#### [WHAT TO WORK ON]
Search the records for "insights" and copy each line that holds it.

#### [SUPPLIED MATERIAL]

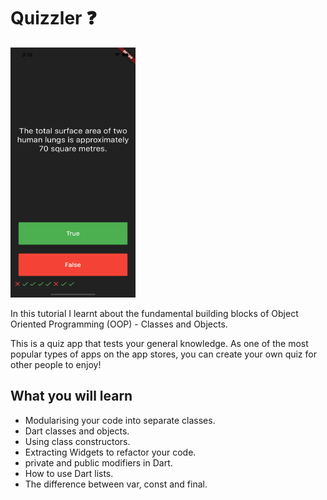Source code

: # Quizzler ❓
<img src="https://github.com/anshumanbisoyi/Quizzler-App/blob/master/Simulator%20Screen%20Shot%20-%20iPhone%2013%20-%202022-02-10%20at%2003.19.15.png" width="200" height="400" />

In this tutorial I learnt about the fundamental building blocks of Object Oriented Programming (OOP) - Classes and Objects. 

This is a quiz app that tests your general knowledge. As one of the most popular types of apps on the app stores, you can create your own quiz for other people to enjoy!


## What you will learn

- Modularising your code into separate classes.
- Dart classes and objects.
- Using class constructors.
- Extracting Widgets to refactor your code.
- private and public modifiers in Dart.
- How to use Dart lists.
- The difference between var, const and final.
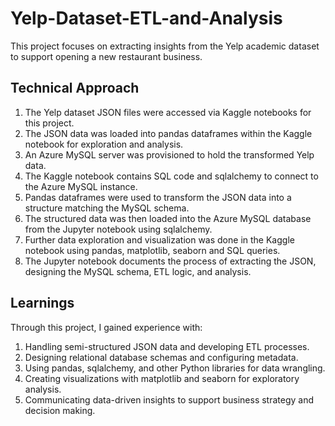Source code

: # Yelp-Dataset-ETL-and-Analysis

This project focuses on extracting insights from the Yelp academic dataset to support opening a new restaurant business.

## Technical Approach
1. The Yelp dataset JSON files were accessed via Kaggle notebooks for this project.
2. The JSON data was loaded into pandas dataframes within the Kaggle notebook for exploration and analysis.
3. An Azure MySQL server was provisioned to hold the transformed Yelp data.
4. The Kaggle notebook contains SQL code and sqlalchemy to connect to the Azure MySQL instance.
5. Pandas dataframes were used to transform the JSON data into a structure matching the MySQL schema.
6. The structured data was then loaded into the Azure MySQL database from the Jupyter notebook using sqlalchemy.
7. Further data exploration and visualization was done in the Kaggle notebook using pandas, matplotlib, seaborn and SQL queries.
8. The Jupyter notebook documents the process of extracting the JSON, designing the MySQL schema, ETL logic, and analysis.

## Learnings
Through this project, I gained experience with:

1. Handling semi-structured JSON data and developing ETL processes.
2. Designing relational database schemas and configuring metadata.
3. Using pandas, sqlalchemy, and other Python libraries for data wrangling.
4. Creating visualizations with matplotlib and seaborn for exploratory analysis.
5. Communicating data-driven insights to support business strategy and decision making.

==

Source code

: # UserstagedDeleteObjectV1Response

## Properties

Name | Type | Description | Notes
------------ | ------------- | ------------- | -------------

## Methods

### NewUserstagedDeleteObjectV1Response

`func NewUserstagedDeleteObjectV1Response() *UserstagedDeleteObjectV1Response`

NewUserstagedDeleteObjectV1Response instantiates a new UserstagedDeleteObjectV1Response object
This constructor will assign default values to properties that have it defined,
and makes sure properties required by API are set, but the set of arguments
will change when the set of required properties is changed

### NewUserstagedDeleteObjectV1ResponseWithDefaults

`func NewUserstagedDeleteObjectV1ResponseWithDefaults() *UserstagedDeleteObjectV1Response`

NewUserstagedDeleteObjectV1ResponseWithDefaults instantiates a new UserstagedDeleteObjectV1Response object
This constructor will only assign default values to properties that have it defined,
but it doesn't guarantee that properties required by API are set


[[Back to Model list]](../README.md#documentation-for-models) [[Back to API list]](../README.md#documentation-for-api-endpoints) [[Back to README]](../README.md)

#### [WORKED SOLUTION]
This project focuses on extracting insights from the Yelp academic dataset to support opening a new restaurant business.
5. Communicating data-driven insights to support business strategy and decision making.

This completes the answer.